### Goal of the exercise
Go through the listing below and list every line with "purchase".

### The data
# # # # # # #

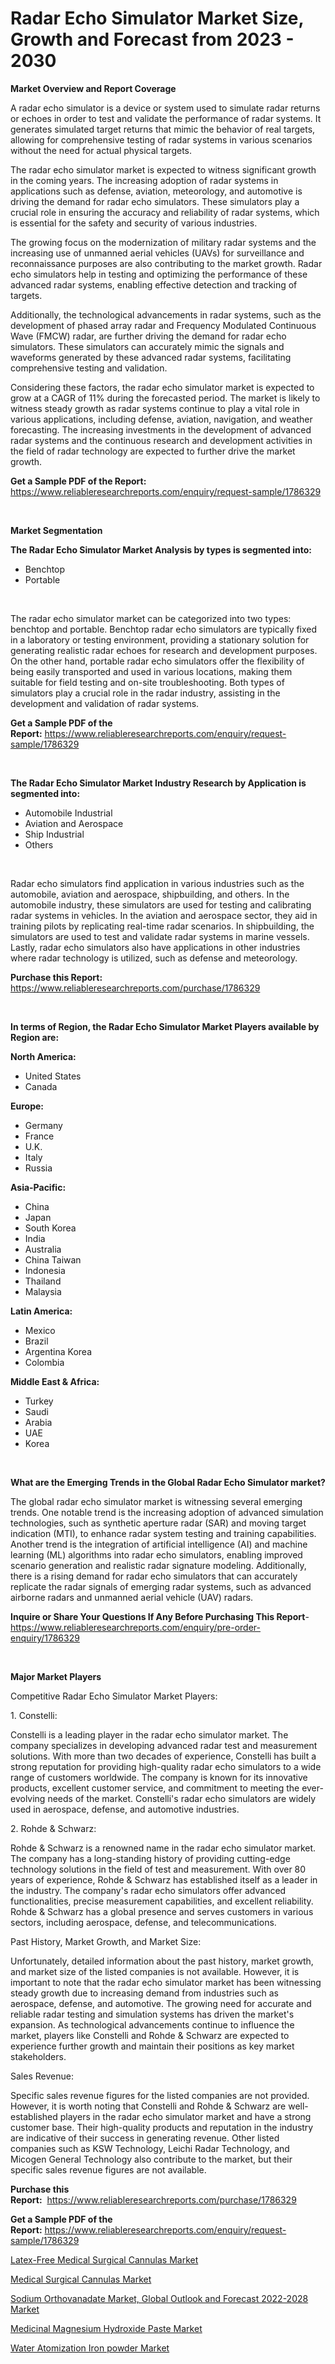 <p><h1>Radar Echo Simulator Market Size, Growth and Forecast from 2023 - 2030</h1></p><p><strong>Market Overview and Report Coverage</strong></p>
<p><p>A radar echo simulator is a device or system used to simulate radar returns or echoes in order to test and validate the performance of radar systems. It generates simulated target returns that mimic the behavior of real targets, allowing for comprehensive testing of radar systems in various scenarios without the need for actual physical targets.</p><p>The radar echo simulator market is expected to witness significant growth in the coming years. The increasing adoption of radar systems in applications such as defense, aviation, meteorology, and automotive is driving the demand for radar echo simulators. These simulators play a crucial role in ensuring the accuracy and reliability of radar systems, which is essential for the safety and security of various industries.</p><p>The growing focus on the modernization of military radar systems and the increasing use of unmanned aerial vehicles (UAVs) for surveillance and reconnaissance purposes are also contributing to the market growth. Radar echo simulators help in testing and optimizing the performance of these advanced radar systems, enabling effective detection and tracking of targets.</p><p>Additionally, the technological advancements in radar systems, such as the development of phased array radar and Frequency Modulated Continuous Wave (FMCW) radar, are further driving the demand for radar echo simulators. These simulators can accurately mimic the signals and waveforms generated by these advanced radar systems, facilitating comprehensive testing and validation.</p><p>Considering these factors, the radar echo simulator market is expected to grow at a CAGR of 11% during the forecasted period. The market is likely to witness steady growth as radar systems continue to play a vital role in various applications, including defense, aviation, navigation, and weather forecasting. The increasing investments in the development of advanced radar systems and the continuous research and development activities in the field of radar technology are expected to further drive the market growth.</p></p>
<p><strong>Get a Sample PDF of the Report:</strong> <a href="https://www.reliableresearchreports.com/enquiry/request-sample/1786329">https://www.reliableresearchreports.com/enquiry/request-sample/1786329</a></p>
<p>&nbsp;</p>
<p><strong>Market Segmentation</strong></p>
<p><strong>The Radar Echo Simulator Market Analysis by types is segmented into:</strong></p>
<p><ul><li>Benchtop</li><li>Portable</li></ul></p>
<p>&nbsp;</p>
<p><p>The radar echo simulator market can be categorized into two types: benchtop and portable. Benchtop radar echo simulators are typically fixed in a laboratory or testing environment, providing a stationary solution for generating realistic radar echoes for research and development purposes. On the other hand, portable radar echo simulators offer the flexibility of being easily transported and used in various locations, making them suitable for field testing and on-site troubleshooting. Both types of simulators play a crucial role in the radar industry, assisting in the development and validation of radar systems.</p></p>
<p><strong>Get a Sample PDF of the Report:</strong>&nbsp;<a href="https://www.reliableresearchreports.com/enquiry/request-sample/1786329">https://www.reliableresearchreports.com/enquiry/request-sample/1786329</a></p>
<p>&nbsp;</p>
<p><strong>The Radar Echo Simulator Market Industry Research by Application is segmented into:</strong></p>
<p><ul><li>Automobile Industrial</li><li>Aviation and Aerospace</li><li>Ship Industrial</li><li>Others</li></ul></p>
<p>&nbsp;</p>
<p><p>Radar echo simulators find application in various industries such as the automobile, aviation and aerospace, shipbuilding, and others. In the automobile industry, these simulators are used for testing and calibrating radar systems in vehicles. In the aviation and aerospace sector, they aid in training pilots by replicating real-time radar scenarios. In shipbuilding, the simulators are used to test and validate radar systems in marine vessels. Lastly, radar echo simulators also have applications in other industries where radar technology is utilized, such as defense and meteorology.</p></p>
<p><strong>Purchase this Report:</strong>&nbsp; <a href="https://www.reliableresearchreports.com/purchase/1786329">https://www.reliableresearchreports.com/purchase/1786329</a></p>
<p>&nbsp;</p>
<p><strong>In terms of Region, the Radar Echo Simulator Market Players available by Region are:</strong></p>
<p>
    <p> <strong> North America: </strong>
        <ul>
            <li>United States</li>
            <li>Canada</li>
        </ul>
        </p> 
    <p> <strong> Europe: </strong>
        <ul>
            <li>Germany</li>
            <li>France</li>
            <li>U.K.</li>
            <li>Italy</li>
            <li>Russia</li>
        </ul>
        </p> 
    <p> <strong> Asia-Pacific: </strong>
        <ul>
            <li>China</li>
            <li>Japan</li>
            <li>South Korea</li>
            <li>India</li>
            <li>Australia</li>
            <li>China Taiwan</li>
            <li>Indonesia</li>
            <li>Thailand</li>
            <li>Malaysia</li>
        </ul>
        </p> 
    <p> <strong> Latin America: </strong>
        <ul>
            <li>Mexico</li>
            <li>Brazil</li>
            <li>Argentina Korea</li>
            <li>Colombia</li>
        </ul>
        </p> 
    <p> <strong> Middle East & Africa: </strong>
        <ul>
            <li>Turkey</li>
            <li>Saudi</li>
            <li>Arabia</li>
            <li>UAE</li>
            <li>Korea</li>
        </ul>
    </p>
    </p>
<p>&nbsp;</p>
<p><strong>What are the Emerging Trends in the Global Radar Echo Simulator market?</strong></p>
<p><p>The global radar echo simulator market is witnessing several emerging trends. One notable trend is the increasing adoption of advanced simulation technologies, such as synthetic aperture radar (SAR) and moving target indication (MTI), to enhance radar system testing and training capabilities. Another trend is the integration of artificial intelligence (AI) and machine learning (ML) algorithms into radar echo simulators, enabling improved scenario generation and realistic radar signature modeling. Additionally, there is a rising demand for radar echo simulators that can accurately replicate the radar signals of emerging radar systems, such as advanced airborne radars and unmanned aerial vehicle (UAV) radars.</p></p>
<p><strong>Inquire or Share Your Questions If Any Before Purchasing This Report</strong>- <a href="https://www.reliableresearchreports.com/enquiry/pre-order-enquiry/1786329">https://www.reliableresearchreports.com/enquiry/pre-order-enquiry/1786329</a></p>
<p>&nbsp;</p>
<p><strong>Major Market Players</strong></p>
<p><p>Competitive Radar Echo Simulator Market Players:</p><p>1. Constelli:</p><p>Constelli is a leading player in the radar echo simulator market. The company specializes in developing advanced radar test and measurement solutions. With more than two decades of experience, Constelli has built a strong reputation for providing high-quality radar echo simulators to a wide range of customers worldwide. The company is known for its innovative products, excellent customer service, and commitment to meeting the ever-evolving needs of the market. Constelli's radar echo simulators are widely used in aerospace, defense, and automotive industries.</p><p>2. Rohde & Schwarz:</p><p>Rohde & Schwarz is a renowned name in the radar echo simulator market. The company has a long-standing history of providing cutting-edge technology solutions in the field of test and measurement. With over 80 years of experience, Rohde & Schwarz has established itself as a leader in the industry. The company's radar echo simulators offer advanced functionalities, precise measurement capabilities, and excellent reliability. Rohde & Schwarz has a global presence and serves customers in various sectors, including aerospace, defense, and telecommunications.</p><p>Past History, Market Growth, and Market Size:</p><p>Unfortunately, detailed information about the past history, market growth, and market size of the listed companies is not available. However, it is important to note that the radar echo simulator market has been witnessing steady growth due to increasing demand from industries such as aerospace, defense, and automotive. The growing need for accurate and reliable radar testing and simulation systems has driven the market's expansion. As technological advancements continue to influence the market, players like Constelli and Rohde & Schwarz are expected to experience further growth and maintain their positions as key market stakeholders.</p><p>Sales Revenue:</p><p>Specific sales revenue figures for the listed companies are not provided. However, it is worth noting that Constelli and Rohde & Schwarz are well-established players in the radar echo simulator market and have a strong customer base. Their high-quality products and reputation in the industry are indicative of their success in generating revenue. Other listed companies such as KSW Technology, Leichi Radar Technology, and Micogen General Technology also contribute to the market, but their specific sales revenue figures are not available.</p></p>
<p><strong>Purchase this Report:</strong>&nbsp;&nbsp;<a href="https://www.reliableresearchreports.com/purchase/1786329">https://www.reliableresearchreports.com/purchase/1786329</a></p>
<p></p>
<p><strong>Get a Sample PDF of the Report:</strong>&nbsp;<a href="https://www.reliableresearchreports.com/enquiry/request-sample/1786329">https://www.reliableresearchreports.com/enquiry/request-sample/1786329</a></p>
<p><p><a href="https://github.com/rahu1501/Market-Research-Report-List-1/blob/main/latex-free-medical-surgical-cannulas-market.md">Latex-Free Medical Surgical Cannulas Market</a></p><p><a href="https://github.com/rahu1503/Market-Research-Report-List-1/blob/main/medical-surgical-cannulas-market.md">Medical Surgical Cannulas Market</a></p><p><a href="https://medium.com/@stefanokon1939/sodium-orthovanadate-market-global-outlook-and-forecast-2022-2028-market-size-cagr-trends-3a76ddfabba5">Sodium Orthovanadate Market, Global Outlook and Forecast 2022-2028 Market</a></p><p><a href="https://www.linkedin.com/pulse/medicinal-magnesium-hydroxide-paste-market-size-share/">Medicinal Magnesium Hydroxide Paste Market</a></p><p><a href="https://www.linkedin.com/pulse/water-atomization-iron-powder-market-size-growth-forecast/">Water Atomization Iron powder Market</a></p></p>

# # # # # # #

### Result below
<p><strong>Purchase this Report:</strong>&nbsp; <a href="https://www.reliableresearchreports.com/purchase/1786329">https://www.reliableresearchreports.com/purchase/1786329</a></p>
<p><strong>Purchase this Report:</strong>&nbsp;&nbsp;<a href="https://www.reliableresearchreports.com/purchase/1786329">https://www.reliableresearchreports.com/purchase/1786329</a></p>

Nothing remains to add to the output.